Saved data entries
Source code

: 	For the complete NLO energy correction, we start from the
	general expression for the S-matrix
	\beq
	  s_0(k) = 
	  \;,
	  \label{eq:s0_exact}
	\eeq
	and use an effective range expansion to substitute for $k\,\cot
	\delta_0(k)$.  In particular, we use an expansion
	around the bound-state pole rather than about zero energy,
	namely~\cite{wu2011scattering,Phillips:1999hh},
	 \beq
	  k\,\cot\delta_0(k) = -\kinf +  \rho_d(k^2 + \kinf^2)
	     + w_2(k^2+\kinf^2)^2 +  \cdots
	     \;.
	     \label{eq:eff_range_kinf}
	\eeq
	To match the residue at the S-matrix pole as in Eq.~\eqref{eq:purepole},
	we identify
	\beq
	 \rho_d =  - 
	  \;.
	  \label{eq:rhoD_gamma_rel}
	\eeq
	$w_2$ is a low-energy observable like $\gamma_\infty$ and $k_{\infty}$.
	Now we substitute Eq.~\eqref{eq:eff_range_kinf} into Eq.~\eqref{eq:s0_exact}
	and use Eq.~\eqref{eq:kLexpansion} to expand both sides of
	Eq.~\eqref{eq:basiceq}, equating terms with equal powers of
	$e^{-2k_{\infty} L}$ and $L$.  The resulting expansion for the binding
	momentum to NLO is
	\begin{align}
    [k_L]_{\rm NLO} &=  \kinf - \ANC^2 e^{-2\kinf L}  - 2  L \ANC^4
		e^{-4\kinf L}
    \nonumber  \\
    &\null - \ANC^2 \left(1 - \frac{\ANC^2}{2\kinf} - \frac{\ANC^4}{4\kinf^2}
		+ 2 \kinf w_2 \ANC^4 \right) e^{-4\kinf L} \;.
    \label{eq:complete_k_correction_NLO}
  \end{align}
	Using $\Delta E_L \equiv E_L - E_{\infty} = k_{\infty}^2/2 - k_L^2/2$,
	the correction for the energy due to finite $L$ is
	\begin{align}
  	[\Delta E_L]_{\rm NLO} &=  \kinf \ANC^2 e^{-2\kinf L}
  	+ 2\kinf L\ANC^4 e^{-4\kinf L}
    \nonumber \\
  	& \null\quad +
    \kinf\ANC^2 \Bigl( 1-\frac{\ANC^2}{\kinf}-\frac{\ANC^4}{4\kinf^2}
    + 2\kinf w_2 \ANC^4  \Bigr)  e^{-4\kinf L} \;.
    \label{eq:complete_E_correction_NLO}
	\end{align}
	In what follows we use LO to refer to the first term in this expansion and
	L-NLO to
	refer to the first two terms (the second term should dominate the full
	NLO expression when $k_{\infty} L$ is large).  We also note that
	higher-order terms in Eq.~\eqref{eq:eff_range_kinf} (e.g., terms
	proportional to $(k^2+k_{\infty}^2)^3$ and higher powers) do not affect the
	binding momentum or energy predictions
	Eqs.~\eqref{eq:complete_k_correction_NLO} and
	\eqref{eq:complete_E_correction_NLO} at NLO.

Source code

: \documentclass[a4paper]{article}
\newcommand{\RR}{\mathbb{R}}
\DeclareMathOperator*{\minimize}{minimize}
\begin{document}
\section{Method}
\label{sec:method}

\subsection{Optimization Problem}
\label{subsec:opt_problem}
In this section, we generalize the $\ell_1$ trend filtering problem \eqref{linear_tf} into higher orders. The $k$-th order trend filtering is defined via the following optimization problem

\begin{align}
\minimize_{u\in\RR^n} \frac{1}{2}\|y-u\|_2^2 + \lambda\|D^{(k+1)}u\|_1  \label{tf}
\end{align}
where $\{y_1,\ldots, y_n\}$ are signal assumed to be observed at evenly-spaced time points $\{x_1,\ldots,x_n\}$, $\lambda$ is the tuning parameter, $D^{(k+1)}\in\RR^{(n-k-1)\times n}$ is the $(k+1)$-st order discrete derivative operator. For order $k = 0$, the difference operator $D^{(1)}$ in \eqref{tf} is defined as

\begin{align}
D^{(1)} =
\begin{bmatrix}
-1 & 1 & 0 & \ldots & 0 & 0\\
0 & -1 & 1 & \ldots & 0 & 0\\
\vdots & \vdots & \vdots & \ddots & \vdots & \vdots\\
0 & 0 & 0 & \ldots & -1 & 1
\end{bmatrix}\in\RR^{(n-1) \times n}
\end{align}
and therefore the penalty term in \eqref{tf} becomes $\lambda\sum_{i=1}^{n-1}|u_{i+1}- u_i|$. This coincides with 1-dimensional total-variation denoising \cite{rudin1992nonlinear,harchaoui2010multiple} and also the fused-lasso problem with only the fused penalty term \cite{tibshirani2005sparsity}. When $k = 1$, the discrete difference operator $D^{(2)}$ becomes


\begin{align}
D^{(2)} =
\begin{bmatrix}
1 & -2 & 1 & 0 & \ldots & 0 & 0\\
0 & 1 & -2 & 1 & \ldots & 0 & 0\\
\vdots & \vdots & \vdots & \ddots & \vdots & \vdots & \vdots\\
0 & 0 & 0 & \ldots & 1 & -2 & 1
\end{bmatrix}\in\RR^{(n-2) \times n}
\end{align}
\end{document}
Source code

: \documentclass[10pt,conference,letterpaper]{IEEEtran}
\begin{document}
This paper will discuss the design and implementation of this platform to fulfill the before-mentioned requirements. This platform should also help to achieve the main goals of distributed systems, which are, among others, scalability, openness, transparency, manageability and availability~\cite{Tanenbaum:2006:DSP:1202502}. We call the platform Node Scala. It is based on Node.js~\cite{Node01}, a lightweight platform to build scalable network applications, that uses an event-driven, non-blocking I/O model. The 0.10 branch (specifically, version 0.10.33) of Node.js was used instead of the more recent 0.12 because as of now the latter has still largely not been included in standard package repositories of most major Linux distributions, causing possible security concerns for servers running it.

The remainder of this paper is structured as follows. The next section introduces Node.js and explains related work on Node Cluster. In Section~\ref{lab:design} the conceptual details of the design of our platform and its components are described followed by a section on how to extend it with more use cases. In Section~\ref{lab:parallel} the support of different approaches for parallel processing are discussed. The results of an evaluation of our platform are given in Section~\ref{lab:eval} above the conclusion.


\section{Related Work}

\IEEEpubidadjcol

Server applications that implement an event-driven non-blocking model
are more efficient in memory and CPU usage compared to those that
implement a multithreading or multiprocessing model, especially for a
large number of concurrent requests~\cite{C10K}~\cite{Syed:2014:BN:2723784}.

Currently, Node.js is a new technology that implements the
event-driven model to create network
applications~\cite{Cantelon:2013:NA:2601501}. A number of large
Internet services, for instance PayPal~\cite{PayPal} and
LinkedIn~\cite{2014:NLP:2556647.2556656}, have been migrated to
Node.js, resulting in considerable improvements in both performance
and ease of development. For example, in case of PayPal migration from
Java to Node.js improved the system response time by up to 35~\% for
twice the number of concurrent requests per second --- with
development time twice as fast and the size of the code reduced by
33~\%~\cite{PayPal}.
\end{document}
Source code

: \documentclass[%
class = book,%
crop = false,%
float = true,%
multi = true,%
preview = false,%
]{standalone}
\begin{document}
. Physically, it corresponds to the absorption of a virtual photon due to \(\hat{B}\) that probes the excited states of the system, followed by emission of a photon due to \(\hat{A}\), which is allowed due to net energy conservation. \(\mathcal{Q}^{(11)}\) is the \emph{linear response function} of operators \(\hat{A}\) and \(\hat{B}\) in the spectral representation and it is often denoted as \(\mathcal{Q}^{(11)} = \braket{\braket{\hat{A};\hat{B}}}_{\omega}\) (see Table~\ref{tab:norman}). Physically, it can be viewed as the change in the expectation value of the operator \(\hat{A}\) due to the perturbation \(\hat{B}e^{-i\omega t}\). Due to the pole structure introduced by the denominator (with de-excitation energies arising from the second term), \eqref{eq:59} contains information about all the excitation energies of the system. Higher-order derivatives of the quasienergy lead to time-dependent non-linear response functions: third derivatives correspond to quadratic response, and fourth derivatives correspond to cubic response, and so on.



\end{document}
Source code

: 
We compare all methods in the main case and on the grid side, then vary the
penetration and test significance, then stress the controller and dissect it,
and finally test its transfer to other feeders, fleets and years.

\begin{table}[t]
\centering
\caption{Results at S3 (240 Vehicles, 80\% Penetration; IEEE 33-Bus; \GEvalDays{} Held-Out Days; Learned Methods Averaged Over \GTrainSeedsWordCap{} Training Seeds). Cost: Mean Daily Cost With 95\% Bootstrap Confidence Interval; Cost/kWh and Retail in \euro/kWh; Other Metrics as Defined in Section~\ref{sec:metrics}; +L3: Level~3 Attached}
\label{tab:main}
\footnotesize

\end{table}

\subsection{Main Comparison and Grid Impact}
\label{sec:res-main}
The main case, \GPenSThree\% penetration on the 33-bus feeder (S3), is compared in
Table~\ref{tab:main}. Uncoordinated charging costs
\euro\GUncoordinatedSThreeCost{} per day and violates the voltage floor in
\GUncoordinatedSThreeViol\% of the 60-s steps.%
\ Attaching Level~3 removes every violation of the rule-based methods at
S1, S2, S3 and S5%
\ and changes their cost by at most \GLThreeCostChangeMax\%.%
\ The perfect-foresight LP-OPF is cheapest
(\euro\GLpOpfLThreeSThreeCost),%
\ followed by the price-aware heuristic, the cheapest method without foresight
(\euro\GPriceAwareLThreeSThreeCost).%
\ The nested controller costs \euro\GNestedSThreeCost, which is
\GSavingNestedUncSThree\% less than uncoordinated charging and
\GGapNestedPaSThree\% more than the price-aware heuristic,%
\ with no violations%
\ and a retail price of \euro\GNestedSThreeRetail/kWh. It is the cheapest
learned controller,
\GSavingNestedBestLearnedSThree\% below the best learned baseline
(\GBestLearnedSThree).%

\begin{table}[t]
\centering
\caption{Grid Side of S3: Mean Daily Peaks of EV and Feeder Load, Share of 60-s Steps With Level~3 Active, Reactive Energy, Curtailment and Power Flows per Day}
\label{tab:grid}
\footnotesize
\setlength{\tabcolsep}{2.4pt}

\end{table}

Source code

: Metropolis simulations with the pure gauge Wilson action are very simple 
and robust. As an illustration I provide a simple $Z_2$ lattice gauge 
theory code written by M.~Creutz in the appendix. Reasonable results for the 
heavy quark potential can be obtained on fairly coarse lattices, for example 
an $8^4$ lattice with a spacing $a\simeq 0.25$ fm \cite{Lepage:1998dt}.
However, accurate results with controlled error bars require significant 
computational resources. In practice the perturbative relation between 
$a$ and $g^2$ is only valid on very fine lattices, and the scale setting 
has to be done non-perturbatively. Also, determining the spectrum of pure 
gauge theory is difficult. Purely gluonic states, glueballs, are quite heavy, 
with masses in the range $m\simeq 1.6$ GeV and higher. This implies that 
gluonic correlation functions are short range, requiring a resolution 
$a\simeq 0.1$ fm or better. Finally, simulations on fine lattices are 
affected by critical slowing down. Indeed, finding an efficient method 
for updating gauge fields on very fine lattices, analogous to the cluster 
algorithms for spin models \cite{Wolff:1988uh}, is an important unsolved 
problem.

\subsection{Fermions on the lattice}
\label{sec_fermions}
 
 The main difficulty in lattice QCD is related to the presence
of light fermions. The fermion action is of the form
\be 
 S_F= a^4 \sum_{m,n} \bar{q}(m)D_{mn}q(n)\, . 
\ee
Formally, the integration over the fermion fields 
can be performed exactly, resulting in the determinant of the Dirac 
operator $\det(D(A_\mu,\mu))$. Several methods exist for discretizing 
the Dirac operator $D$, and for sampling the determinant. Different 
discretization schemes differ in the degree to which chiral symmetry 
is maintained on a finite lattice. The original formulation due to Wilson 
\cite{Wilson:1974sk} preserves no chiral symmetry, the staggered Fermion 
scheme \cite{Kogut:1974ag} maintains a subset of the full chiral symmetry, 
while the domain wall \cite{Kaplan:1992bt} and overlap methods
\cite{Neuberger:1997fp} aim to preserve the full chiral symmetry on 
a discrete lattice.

» **TASK BRIEF**:
An exact copy of the lines above, from the one containing "Server applications that" through the one containing "and ease of", is the whole of the answer.

» **EXPECTED OUTPUT**:
Server applications that implement an event-driven non-blocking model
are more efficient in memory and CPU usage compared to those that
implement a multithreading or multiprocessing model, especially for a
large number of concurrent requests~\cite{C10K}~\cite{Syed:2014:BN:2723784}.

Currently, Node.js is a new technology that implements the
event-driven model to create network
applications~\cite{Cantelon:2013:NA:2601501}. A number of large
Internet services, for instance PayPal~\cite{PayPal} and
LinkedIn~\cite{2014:NLP:2556647.2556656}, have been migrated to
Node.js, resulting in considerable improvements in both performance
and ease of development. For example, in case of PayPal migration from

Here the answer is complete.